A £1.6m research project at Lancaster University aims to enable road and rail travelers to share information about their journeys such as the best routes to use to avoid delays.
Our Travel is a travel information tool built on social networking, with direct information from transport workers feeding into the system. The aim is to reduce congestion and improve the UK transport system as users find more efficient ways to travel.
It will be available on mobile apps, providing up-to-the-minute information so people can decide how and when they will travel.
Professor Nigel Davies, from the School of Computing and Communications at Lancaster Universty’s InfoLab21 said:
“The key is that this is information from other travellers or workers repairing the roads. There is no third party involvement so it’s very direct and from a trusted source. Our Travel enables people to create a community of people who share the same journey and who can update each other about, say, a tree on the route or roadworks. You can check your mobile and find out that someone else who has just done your trip into work is reporting flooding under the bridge, or the wrong leaves on the track.”
Our Travel could also be used to inform people of roadworks, winter gritting, and any potential delay-causing event. Once the work is scheduled on the Our Travel system, it informs travelers of the potential impact on their journeys and it also enables users to provide feedback to companies on how the work has affected them.
Professor Davies said:
“At the moment, local news updates or radio travel news will only give you a general overview and will not be specific about your route.
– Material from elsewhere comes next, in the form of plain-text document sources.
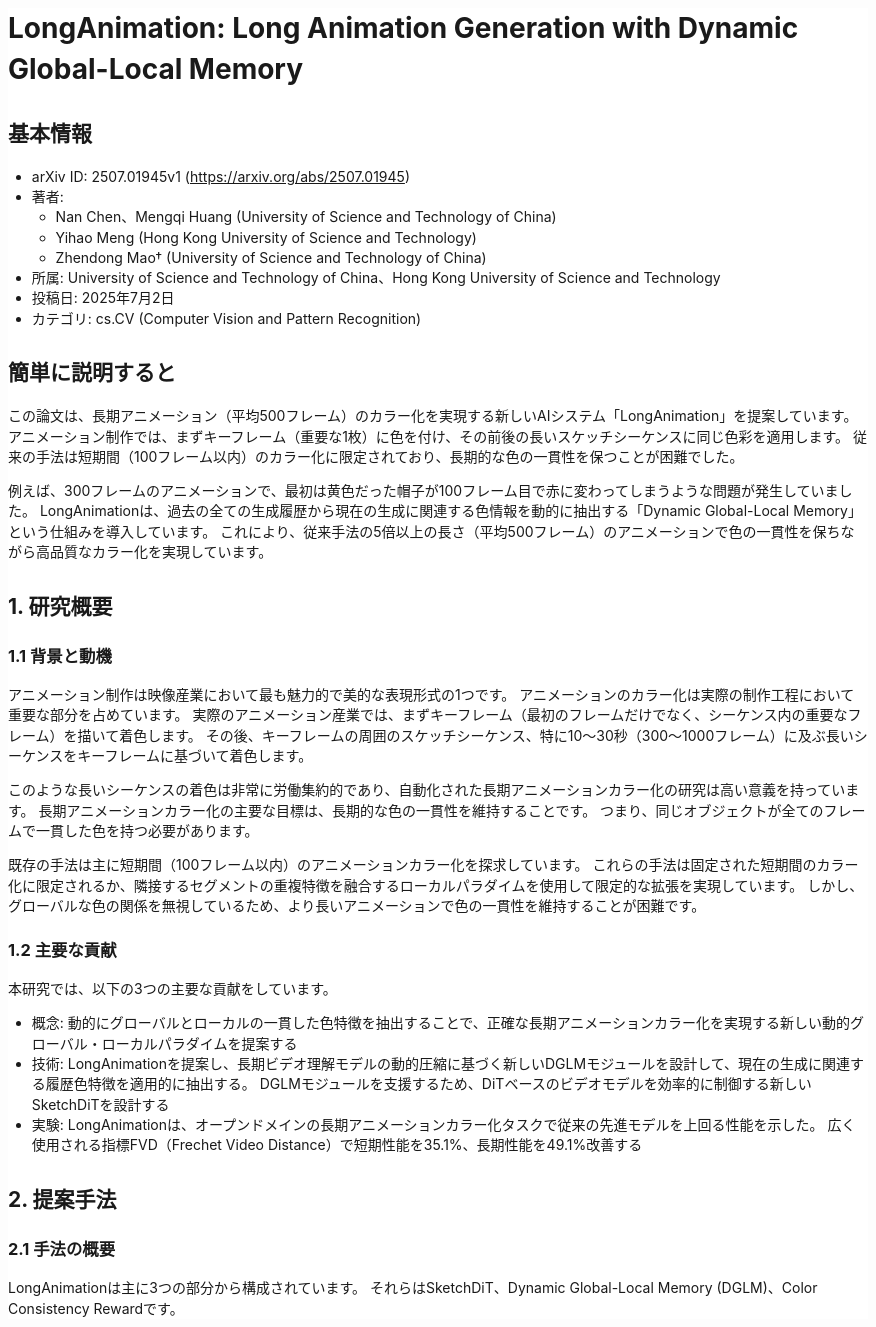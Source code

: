 # LongAnimation: Long Animation Generation with Dynamic Global-Local Memory

## 基本情報
- arXiv ID: 2507.01945v1 (https://arxiv.org/abs/2507.01945)
- 著者:
  - Nan Chen、Mengqi Huang (University of Science and Technology of China)
  - Yihao Meng (Hong Kong University of Science and Technology)
  - Zhendong Mao† (University of Science and Technology of China)
- 所属: University of Science and Technology of China、Hong Kong University of Science and Technology
- 投稿日: 2025年7月2日
- カテゴリ: cs.CV (Computer Vision and Pattern Recognition)

## 簡単に説明すると
この論文は、長期アニメーション（平均500フレーム）のカラー化を実現する新しいAIシステム「LongAnimation」を提案しています。
アニメーション制作では、まずキーフレーム（重要な1枚）に色を付け、その前後の長いスケッチシーケンスに同じ色彩を適用します。
従来の手法は短期間（100フレーム以内）のカラー化に限定されており、長期的な色の一貫性を保つことが困難でした。

例えば、300フレームのアニメーションで、最初は黄色だった帽子が100フレーム目で赤に変わってしまうような問題が発生していました。
LongAnimationは、過去の全ての生成履歴から現在の生成に関連する色情報を動的に抽出する「Dynamic Global-Local Memory」という仕組みを導入しています。
これにより、従来手法の5倍以上の長さ（平均500フレーム）のアニメーションで色の一貫性を保ちながら高品質なカラー化を実現しています。

## 1. 研究概要
### 1.1 背景と動機
アニメーション制作は映像産業において最も魅力的で美的な表現形式の1つです。
アニメーションのカラー化は実際の制作工程において重要な部分を占めています。
実際のアニメーション産業では、まずキーフレーム（最初のフレームだけでなく、シーケンス内の重要なフレーム）を描いて着色します。
その後、キーフレームの周囲のスケッチシーケンス、特に10～30秒（300～1000フレーム）に及ぶ長いシーケンスをキーフレームに基づいて着色します。

このような長いシーケンスの着色は非常に労働集約的であり、自動化された長期アニメーションカラー化の研究は高い意義を持っています。
長期アニメーションカラー化の主要な目標は、長期的な色の一貫性を維持することです。
つまり、同じオブジェクトが全てのフレームで一貫した色を持つ必要があります。

既存の手法は主に短期間（100フレーム以内）のアニメーションカラー化を探求しています。
これらの手法は固定された短期間のカラー化に限定されるか、隣接するセグメントの重複特徴を融合するローカルパラダイムを使用して限定的な拡張を実現しています。
しかし、グローバルな色の関係を無視しているため、より長いアニメーションで色の一貫性を維持することが困難です。

### 1.2 主要な貢献
本研究では、以下の3つの主要な貢献をしています。
- 概念: 動的にグローバルとローカルの一貫した色特徴を抽出することで、正確な長期アニメーションカラー化を実現する新しい動的グローバル・ローカルパラダイムを提案する
- 技術: LongAnimationを提案し、長期ビデオ理解モデルの動的圧縮に基づく新しいDGLMモジュールを設計して、現在の生成に関連する履歴色特徴を適用的に抽出する。
  DGLMモジュールを支援するため、DiTベースのビデオモデルを効率的に制御する新しいSketchDiTを設計する
- 実験: LongAnimationは、オープンドメインの長期アニメーションカラー化タスクで従来の先進モデルを上回る性能を示した。
  広く使用される指標FVD（Frechet Video Distance）で短期性能を35.1%、長期性能を49.1%改善する

## 2. 提案手法
### 2.1 手法の概要
LongAnimationは主に3つの部分から構成されています。
それらはSketchDiT、Dynamic Global-Local Memory (DGLM)、Color Consistency Rewardです。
Even motorway signs warning of delays can be out-of-date by the time you drive past.”
Our Travel is part funded by the Technology Strategy Board, and developed and trialled by Lancaster University in collaboration with the Morecambe company In Touch Ltd, and Carillion plc.
The project sounds similar to Waze, which is a social mobile application that provides turn-by-turn navigation based on the live conditions of the road, and we reported last year that the Israeli startup was teaming up with media organizations to relay traffic conditions to reporters.